The Board concluded that the Advisor may reasonably be expected to continue to provide a high quality of services under the Advisory Agreement with respect to the fund.
Investment performance. In considering the fund’s performance, the Board noted that it reviews at its regularly scheduled meetings information about the fund’s performance results. In connection with the consideration of the Advisory Agreement, the Board:
(a) reviewed information prepared by management regarding the fund’s performance;
(b) considered the comparative performance of an applicable benchmark index;
(c) considered the performance of comparable funds, if any, as included in the report prepared by an independent third-party provider of fund data;
(d) took into account the Advisor’s analysis of the fund’s performance; and
(e) considered the fund’s share performance and premium/discount information.
The Board noted that while it found the data provided by the independent third-party generally useful it recognized its limitations, including in particular that the data may vary depending on the end date selected and the results of the performance comparisons may vary depending on the selection of the peer group. The Board noted that, based on its net asset value, the fund outperformed its benchmark index for the three-year period ended December 31, 2024 and underperformed its benchmark index for the one-, five- and ten-year periods ended December 31, 2024. The Board also noted that, based on its net asset value, the fund outperformed its peer group median for the one- and three-year periods ended December 31, 2024, underperformed for the ten-year period ended December 31, 2024 and performed in line for the five-year period ended December 31, 2024. The Board took into account management’s discussion of the factors that contributed to the fund’s performance for the benchmark index for the one-, five- and ten-year periods and relative to its peer group median for the ten-year period.  The Board concluded that the fund’s performance is being monitored and reasonably addressed, where appropriate.
Fees and expenses. The Board reviewed comparative information prepared by an independent third-party provider of fund data, including, among other data, the fund’s contractual and net management fees (and subadvisory fees, to the extent available) and total expenses as compared to similarly situated investment companies deemed to be comparable to the fund in light of the nature, extent and quality of the management and advisory and subadvisory services provided by the Advisor and the Subadvisor. The Board considered the fund’s ranking within a smaller group of peer funds chosen by the independent third-party provider, as well as the fund’s ranking within a broader group of funds. In comparing the fund’s contractual and net management fees to those of comparable funds, the Board noted that such fees include both advisory and administrative costs.

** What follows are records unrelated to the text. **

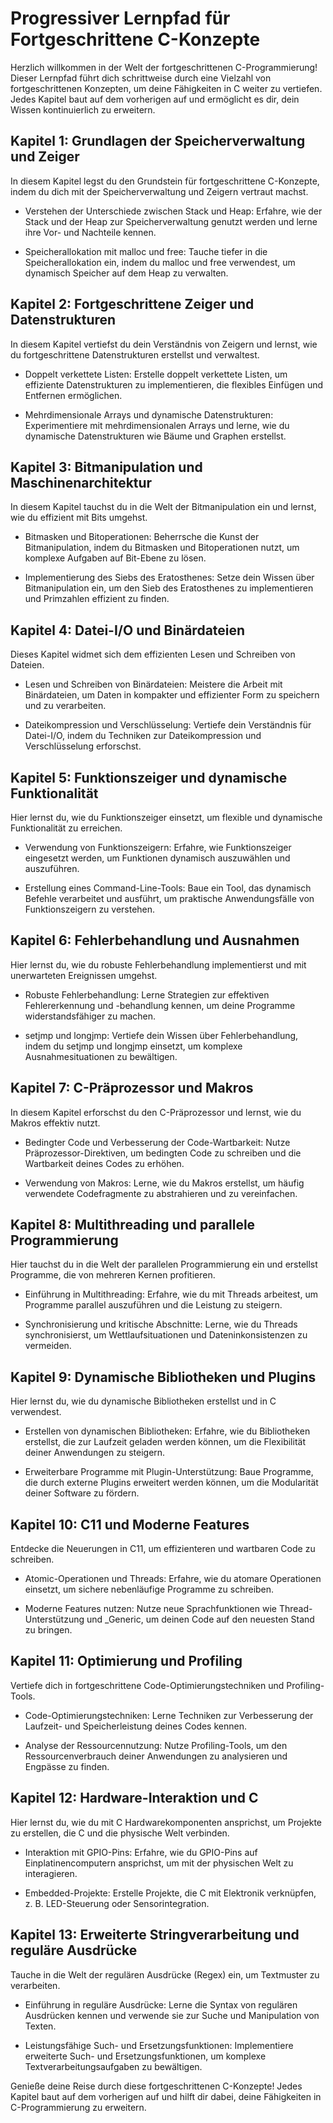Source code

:  # Progressiver Lernpfad für Fortgeschrittene C-Konzepte

Herzlich willkommen in der Welt der fortgeschrittenen C-Programmierung! Dieser Lernpfad führt dich schrittweise durch eine Vielzahl von fortgeschrittenen Konzepten, um deine Fähigkeiten in C weiter zu vertiefen. Jedes Kapitel baut auf dem vorherigen auf und ermöglicht es dir, dein Wissen kontinuierlich zu erweitern.

## Kapitel 1: Grundlagen der Speicherverwaltung und Zeiger

In diesem Kapitel legst du den Grundstein für fortgeschrittene C-Konzepte, indem du dich mit der Speicherverwaltung und Zeigern vertraut machst.

   - Verstehen der Unterschiede zwischen Stack und Heap:
     Erfahre, wie der Stack und der Heap zur Speicherverwaltung genutzt werden und lerne ihre Vor- und Nachteile kennen.

   - Speicherallokation mit malloc und free:
     Tauche tiefer in die Speicherallokation ein, indem du malloc und free verwendest, um dynamisch Speicher auf dem Heap zu verwalten.

## Kapitel 2: Fortgeschrittene Zeiger und Datenstrukturen

In diesem Kapitel vertiefst du dein Verständnis von Zeigern und lernst, wie du fortgeschrittene Datenstrukturen erstellst und verwaltest.

   - Doppelt verkettete Listen:
     Erstelle doppelt verkettete Listen, um effiziente Datenstrukturen zu implementieren, die flexibles Einfügen und Entfernen ermöglichen.

   - Mehrdimensionale Arrays und dynamische Datenstrukturen:
     Experimentiere mit mehrdimensionalen Arrays und lerne, wie du dynamische Datenstrukturen wie Bäume und Graphen erstellst.

## Kapitel 3: Bitmanipulation und Maschinenarchitektur

In diesem Kapitel tauchst du in die Welt der Bitmanipulation ein und lernst, wie du effizient mit Bits umgehst.

   - Bitmasken und Bitoperationen:
     Beherrsche die Kunst der Bitmanipulation, indem du Bitmasken und Bitoperationen nutzt, um komplexe Aufgaben auf Bit-Ebene zu lösen.

   - Implementierung des Siebs des Eratosthenes:
     Setze dein Wissen über Bitmanipulation ein, um den Sieb des Eratosthenes zu implementieren und Primzahlen effizient zu finden.

## Kapitel 4: Datei-I/O und Binärdateien

Dieses Kapitel widmet sich dem effizienten Lesen und Schreiben von Dateien.

   - Lesen und Schreiben von Binärdateien:
     Meistere die Arbeit mit Binärdateien, um Daten in kompakter und effizienter Form zu speichern und zu verarbeiten.

   - Dateikompression und Verschlüsselung:
     Vertiefe dein Verständnis für Datei-I/O, indem du Techniken zur Dateikompression und Verschlüsselung erforschst.

## Kapitel 5: Funktionszeiger und dynamische Funktionalität

Hier lernst du, wie du Funktionszeiger einsetzt, um flexible und dynamische Funktionalität zu erreichen.

   - Verwendung von Funktionszeigern:
     Erfahre, wie Funktionszeiger eingesetzt werden, um Funktionen dynamisch auszuwählen und auszuführen.

   - Erstellung eines Command-Line-Tools:
     Baue ein Tool, das dynamisch Befehle verarbeitet und ausführt, um praktische Anwendungsfälle von Funktionszeigern zu verstehen.

## Kapitel 6: Fehlerbehandlung und Ausnahmen

Hier lernst du, wie du robuste Fehlerbehandlung implementierst und mit unerwarteten Ereignissen umgehst.

   - Robuste Fehlerbehandlung:
     Lerne Strategien zur effektiven Fehlererkennung und -behandlung kennen, um deine Programme widerstandsfähiger zu machen.

   - setjmp und longjmp:
     Vertiefe dein Wissen über Fehlerbehandlung, indem du setjmp und longjmp einsetzt, um komplexe Ausnahmesituationen zu bewältigen.

## Kapitel 7: C-Präprozessor und Makros

In diesem Kapitel erforschst du den C-Präprozessor und lernst, wie du Makros effektiv nutzt.

   - Bedingter Code und Verbesserung der Code-Wartbarkeit:
     Nutze Präprozessor-Direktiven, um bedingten Code zu schreiben und die Wartbarkeit deines Codes zu erhöhen.

   - Verwendung von Makros:
     Lerne, wie du Makros erstellst, um häufig verwendete Codefragmente zu abstrahieren und zu vereinfachen.

## Kapitel 8: Multithreading und parallele Programmierung

Hier tauchst du in die Welt der parallelen Programmierung ein und erstellst Programme, die von mehreren Kernen profitieren.

   - Einführung in Multithreading:
     Erfahre, wie du mit Threads arbeitest, um Programme parallel auszuführen und die Leistung zu steigern.

   - Synchronisierung und kritische Abschnitte:
     Lerne, wie du Threads synchronisierst, um Wettlaufsituationen und Dateninkonsistenzen zu vermeiden.

## Kapitel 9: Dynamische Bibliotheken und Plugins

Hier lernst du, wie du dynamische Bibliotheken erstellst und in C verwendest.

   - Erstellen von dynamischen Bibliotheken:
     Erfahre, wie du Bibliotheken erstellst, die zur Laufzeit geladen werden können, um die Flexibilität deiner Anwendungen zu steigern.

   - Erweiterbare Programme mit Plugin-Unterstützung:
     Baue Programme, die durch externe Plugins erweitert werden können, um die Modularität deiner Software zu fördern.

## Kapitel 10: C11 und Moderne Features

Entdecke die Neuerungen in C11, um effizienteren und wartbaren Code zu schreiben.

   - Atomic-Operationen und Threads:
     Erfahre, wie du atomare Operationen einsetzt, um sichere nebenläufige Programme zu schreiben.

   - Moderne Features nutzen:
     Nutze neue Sprachfunktionen wie Thread-Unterstützung und _Generic, um deinen Code auf den neuesten Stand zu bringen.

## Kapitel 11: Optimierung und Profiling

Vertiefe dich in fortgeschrittene Code-Optimierungstechniken und Profiling-Tools.

   - Code-Optimierungstechniken:
     Lerne Techniken zur Verbesserung der Laufzeit- und Speicherleistung deines Codes kennen.

   - Analyse der Ressourcennutzung:
     Nutze Profiling-Tools, um den Ressourcenverbrauch deiner Anwendungen zu analysieren und Engpässe zu finden.

## Kapitel 12: Hardware-Interaktion und C

Hier lernst du, wie du mit C Hardwarekomponenten ansprichst, um Projekte zu erstellen, die C und die physische Welt verbinden.

   - Interaktion mit GPIO-Pins:
     Erfahre, wie du GPIO-Pins auf Einplatinencomputern ansprichst, um mit der physischen Welt zu interagieren.

   - Embedded-Projekte:
     Erstelle Projekte, die C mit Elektronik verknüpfen, z. B. LED-Steuerung oder Sensorintegration.

## Kapitel 13: Erweiterte Stringverarbeitung und reguläre Ausdrücke

Tauche in die Welt der regulären Ausdrücke (Regex) ein, um Textmuster zu verarbeiten.

   - Einführung in reguläre Ausdrücke:
     Lerne die Syntax von regulären Ausdrücken kennen und verwende sie zur Suche und Manipulation von Texten.

   - Leistungsfähige Such- und Ersetzungsfunktionen:
     Implementiere erweiterte Such- und Ersetzungsfunktionen, um komplexe Textverarbeitungsaufgaben zu bewältigen.

Genieße deine Reise durch diese fortgeschrittenen C-Konzepte! Jedes Kapitel baut auf dem vorherigen auf und hilft dir dabei, deine Fähigkeiten in C-Programmierung zu erweitern.

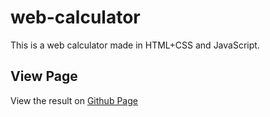 # web-calculator
This is a web calculator made in HTML+CSS and JavaScript.
## View Page
View the result on [Github Page](https://ivano9.github.io/web-calculator/)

  SEMIANNUAL REPORT  | JOHN HANCOCK DIVERSIFIED INCOME FUND 49

The Board noted that net management fees for the fund are lower than the peer group median and that net total expenses for the fund are lower than the peer group median. The Board took into account management’s discussion with respect to the overall management fee and the fees of the Subadvisor, including the amount of the advisory fee retained by the Advisor after payment of the subadvisory fee, in each case in light of the services rendered for those amounts and the risks undertaken by the Advisor. The Board also noted that the Advisor pays the subadvisory fee, and that such fees are negotiated at arm’s length with respect to the Subadvisor. In addition, the Board took into account that management had agreed to implement an overall fee waiver across the complex, including the fund, which is discussed further below. The Board reviewed information provided by the Advisor concerning the investment advisory fee charged by the Advisor or one of its advisory affiliates to other clients (including other funds in the John Hancock Fund Complex) having similar investment mandates, if any. The Board considered any differences between the Advisor’s and Subadvisor’s services to the fund and the services they provide to other comparable clients or funds. The Board concluded that the advisory fee paid with respect to the fund is reasonable in light of the nature, extent and quality of the services provided to the fund under the Advisory Agreement.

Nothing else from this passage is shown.